Investigations into Mr Englefield

It is well established that the duties of a solicitor, or indeed any professional, are defined by the terms of the work they agree to undertake under the retainer with their client. It is also implicit that the solicitor will offer advice which is reasonably incidental to that work.

In this case, the defendants were retained to undertake the normal procedures required to sell the property. That did not include undertaking investigations into Mr Englefield and such investigations were not reasonably incidental to the work. It also did not include offering advice about the commercial wisdom of transferring the sale proceeds to Mr Englefield who, as far as the defendants were aware, was appropriately authorised to act as the claimants' agent.

Scope of the solicitor's duties

The judgment also contains another interesting application of the SAAMCo principle which limits a professional's liability, where they are providing information rather than advising on the merits of a course of action, to the consequences of the information itself being wrong.

HHJ Gosnell found that the defendants were not giving advice on the decision to sell the property, or even on the decision to transfer the sale proceeds into Mr Englefield's account.

If the claimants had succeeded in establishing a breach of duty based on the defendants' failure to investigate Mr Englefield's background, the measure of damages would have been the difference between the loss actually incurred on the transaction and the loss which would have been sustained if the facts had been as the defendant represented them to be, i.e. if Mr Englefield had been a solicitor. In that hypothetical scenario, the claimants' loss would have been the same.

Accordingly, despite the likelihood that the claimants' loss would have been averted if Mr Englefield's unsavoury history been exposed, the defendants would not have been liable for any loss even if they had been negligent in failing to investigate his background.

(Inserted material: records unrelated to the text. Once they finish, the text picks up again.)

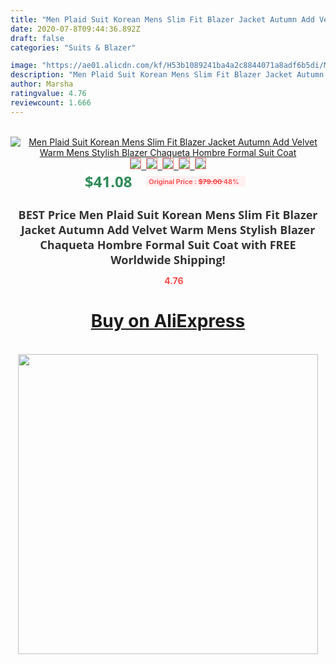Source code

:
 ```yaml
---
title: "Men Plaid Suit Korean Mens Slim Fit Blazer Jacket Autumn Add Velvet Warm Mens Stylish Blazer Chaqueta Hombre Formal Suit Coat"
date: 2020-07-8T09:44:36.892Z
draft: false
categories: "Suits & Blazer"

image: "https://ae01.alicdn.com/kf/H53b1089241ba4a2c8844071a8adf6b5di/Men-Plaid-Suit-Korean-Mens-Slim-Fit-Blazer-Jacket-Autumn-Add-Velvet-Warm-Mens-Stylish-Blazer.jpg"
description: "Men Plaid Suit Korean Mens Slim Fit Blazer Jacket Autumn Add Velvet Warm Mens Stylish Blazer Chaqueta Hombre Formal Suit Coat"
author: Marsha
ratingvalue: 4.76
reviewcount: 1.666
---
```

<br>
<div style="text-align: center;">
<a href="https://s.click.aliexpress.com/e/_AarkMV" target="_blank" rel="nofollow noopener noreferrer"><img alt="Men Plaid Suit Korean Mens Slim Fit Blazer Jacket Autumn Add Velvet Warm Mens Stylish Blazer Chaqueta Hombre Formal Suit Coat" class="magnifier-image" src="https://ae01.alicdn.com/kf/H53b1089241ba4a2c8844071a8adf6b5di/Men-Plaid-Suit-Korean-Mens-Slim-Fit-Blazer-Jacket-Autumn-Add-Velvet-Warm-Mens-Stylish-Blazer.jpg_640x640.jpg">
<br>
<img style="border:1px solid salmon" src="https://ae01.alicdn.com/kf/H53b1089241ba4a2c8844071a8adf6b5di/Men-Plaid-Suit-Korean-Mens-Slim-Fit-Blazer-Jacket-Autumn-Add-Velvet-Warm-Mens-Stylish-Blazer.jpg_120x120.jpg">&nbsp;&nbsp;<img style="border:1px solid salmon" src="https://ae01.alicdn.com/kf/H8298e40335d743d9a99723a9d305d1ea5/Men-Plaid-Suit-Korean-Mens-Slim-Fit-Blazer-Jacket-Autumn-Add-Velvet-Warm-Mens-Stylish-Blazer.jpg_120x120.jpg">&nbsp;&nbsp;<img style="border:1px solid salmon" src="https://ae01.alicdn.com/kf/H02323ca1c14a4ca7a0e03ff8818ede07o/Men-Plaid-Suit-Korean-Mens-Slim-Fit-Blazer-Jacket-Autumn-Add-Velvet-Warm-Mens-Stylish-Blazer.jpg_120x120.jpg">&nbsp;&nbsp;<img style="border:1px solid salmon" src="https://ae01.alicdn.com/kf/Hfcb0317be1d0403f837ebd45417d1b2cr/Men-Plaid-Suit-Korean-Mens-Slim-Fit-Blazer-Jacket-Autumn-Add-Velvet-Warm-Mens-Stylish-Blazer.jpg_120x120.jpg">&nbsp;&nbsp;<img style="border:1px solid salmon" src="https://ae01.alicdn.com/kf/H8f0c9443071b49b880aecf50adaebaba4/Men-Plaid-Suit-Korean-Mens-Slim-Fit-Blazer-Jacket-Autumn-Add-Velvet-Warm-Mens-Stylish-Blazer.jpg_120x120.jpg"></a></div><br0>
<div style="text-align: center;"><span style="background-color: white; border: 0px; box-sizing: border-box; color: seagreen; display: inline-block; font-family: &quot;open sans&quot; , &quot;arial&quot; , &quot;helvetica&quot; , sans-serif , &quot;heiti&quot;; font-size: 24px; font-stretch: inherit; font-weight: 700; line-height: inherit; margin: 0px 10px 0px 0px; padding: 0px; vertical-align: middle;">$41.08 </span>
<span style="background: rgb(255 , 241 , 241); border-radius: 3px; border: 0px; box-sizing: border-box; color: #ff4747; display: inline-block; font-family: inherit; font-size: 12px; font-stretch: inherit; font-style: inherit; font-variant: inherit; font-weight: 600; line-height: inherit; margin: 0px; padding: 2px 5px; transform: scale(0.9); vertical-align: middle;">Original Price : <b style="text-decoration: line-through;">$79.00 </b> 48%&nbsp;&nbsp;</span></div>
<h1 style="color: #333333; display: inline-block; font-family: &quot;open sans&quot; , &quot;arial&quot; , &quot;helvetica&quot; , sans-serif , &quot;heiti&quot;; font-size: 18px; font-stretch: inherit; font-weight: 700; text-align: center;">BEST Price Men Plaid Suit Korean Mens Slim Fit Blazer Jacket Autumn Add Velvet Warm Mens Stylish Blazer Chaqueta Hombre Formal Suit Coat with FREE Worldwide Shipping!</h1>
<div style="color: #ff4747; text-align: center;">
<img src="https://4.bp.blogspot.com/-M0ZcTcb-5uY/XleCXlxnR4I/AAAAAAAAAEc/OrjgMkXV1oMQFaCRZj5HQwOCBcu3w1FegCPcBGAYYCw/s1600/star.png" style="height: 15px;">&nbsp;<b>4.76</b></div>
<div class="button_cont" align="center"><a class="buynow_a" href="https://s.click.aliexpress.com/e/_AarkMV" target="_blank" rel="nofollow noopener noreferrer"><H1>Buy on AliExpress</H1></a></div><br>
<div class="separator" style="clear: both; text-align: center;">
<img src="https://lh3.googleusercontent.com/-pTy5HemUv9M/XlePHvY0dAI/AAAAAAAAAE4/0nX5iRUoIWY8eMW9Dpxeirr157OZliDIgCLcBGAsYHQ/s1600/badge.gif" width="480">
</div>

It should be noted that this judgment was handed down before Supreme Court's wholesale review of the application of the SAAMCo principle in Manchester Building Society v Grant Thornton was reported. That new Supreme Court authority might not have changed the HHJ Gosnell's conclusions, but it would almost certainly have affected the manner in which he analysed this element of the case.

Conclusion

A solicitor's duties to undertake identity checks required by the SRA Code of Conduct (or its equivalents in Scotland and Northern Ireland) to satisfy the Money Laundering Regulations 2007 are incredibly important for all manner of reasons. However, this decision demonstrates that failure to comply with those duties does not necessarily open a solicitor up to a professional negligence claim by their client.

The judgement further demonstrates the importance to any professional of defining the scope of their services accurately and clearly from the outset of an instruction.